### TASK
From the records below, output exactly the lines running from the line containing "- should work" through the line containing "### 1.0.5 RC2 Test", and no others.

MATERIAL SHOWN section start

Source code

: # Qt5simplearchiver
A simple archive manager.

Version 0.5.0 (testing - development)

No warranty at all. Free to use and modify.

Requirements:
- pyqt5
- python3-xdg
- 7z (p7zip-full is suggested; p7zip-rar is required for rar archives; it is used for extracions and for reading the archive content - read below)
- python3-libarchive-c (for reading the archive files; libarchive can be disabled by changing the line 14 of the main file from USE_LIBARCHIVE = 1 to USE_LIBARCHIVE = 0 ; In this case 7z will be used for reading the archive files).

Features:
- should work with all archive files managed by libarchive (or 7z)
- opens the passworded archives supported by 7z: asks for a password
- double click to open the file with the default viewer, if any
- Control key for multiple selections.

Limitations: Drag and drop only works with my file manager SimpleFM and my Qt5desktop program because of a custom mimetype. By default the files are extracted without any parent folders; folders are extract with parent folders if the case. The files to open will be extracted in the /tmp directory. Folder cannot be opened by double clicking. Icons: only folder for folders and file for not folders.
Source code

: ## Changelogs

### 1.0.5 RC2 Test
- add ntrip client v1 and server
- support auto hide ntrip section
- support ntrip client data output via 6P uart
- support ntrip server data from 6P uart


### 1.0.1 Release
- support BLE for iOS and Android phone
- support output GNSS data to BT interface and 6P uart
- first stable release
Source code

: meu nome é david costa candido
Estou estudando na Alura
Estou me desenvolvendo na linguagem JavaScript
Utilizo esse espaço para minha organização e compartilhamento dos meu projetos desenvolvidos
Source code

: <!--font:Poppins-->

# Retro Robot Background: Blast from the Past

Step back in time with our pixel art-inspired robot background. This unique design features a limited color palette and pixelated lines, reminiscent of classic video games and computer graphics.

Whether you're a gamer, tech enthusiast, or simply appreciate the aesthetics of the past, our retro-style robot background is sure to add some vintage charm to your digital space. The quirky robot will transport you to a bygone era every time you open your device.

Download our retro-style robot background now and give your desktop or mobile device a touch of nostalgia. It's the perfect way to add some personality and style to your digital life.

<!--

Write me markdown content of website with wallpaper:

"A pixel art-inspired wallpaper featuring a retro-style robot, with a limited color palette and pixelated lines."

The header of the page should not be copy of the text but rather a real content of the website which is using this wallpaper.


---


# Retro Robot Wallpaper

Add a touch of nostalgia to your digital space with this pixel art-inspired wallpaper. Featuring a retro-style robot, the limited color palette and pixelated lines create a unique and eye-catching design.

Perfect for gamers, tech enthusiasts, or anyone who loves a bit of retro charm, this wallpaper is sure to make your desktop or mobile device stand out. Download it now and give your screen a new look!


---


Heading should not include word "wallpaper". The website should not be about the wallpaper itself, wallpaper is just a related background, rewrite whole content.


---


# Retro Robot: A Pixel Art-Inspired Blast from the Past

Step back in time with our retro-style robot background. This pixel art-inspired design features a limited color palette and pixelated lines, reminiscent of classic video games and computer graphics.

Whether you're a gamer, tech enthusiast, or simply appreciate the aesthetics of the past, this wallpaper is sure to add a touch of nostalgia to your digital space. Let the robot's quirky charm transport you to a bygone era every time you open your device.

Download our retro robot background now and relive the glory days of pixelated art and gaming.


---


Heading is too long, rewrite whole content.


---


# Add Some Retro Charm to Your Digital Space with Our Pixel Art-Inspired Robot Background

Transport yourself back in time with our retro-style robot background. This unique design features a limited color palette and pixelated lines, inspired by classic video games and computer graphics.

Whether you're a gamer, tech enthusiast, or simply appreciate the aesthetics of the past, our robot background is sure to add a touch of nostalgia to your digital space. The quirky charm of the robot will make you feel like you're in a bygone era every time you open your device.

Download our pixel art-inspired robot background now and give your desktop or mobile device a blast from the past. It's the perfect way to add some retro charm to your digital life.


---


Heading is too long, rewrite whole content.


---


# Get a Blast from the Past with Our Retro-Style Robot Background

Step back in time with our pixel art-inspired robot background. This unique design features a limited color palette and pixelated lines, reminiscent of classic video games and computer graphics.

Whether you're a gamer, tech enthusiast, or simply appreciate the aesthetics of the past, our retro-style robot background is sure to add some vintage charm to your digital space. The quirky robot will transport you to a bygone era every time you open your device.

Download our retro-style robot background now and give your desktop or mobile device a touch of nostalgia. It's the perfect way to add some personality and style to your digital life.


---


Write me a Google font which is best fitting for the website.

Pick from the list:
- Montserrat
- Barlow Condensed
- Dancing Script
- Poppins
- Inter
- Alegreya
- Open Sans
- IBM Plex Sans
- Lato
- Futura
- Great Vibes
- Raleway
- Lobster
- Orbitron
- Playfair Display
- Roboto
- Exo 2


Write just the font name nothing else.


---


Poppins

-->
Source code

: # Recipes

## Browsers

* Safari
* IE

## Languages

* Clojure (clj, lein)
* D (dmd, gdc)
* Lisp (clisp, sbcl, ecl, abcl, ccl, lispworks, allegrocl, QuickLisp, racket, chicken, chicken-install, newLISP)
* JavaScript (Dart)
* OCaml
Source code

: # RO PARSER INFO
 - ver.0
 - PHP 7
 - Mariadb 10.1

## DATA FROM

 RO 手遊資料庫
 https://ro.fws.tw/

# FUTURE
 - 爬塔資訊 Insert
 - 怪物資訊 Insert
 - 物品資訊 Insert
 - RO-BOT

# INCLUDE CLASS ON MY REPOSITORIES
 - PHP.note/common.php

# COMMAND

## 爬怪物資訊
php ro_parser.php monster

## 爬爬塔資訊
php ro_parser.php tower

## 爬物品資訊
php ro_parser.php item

MATERIAL SHOWN section end

### RESULT OF THIS EXERCISE
- should work with all archive files managed by libarchive (or 7z)
- opens the passworded archives supported by 7z: asks for a password
- double click to open the file with the default viewer, if any
- Control key for multiple selections.

Limitations: Drag and drop only works with my file manager SimpleFM and my Qt5desktop program because of a custom mimetype. By default the files are extracted without any parent folders; folders are extract with parent folders if the case. The files to open will be extracted in the /tmp directory. Folder cannot be opened by double clicking. Icons: only folder for folders and file for not folders.
Source code

: ## Changelogs

### 1.0.5 RC2 Test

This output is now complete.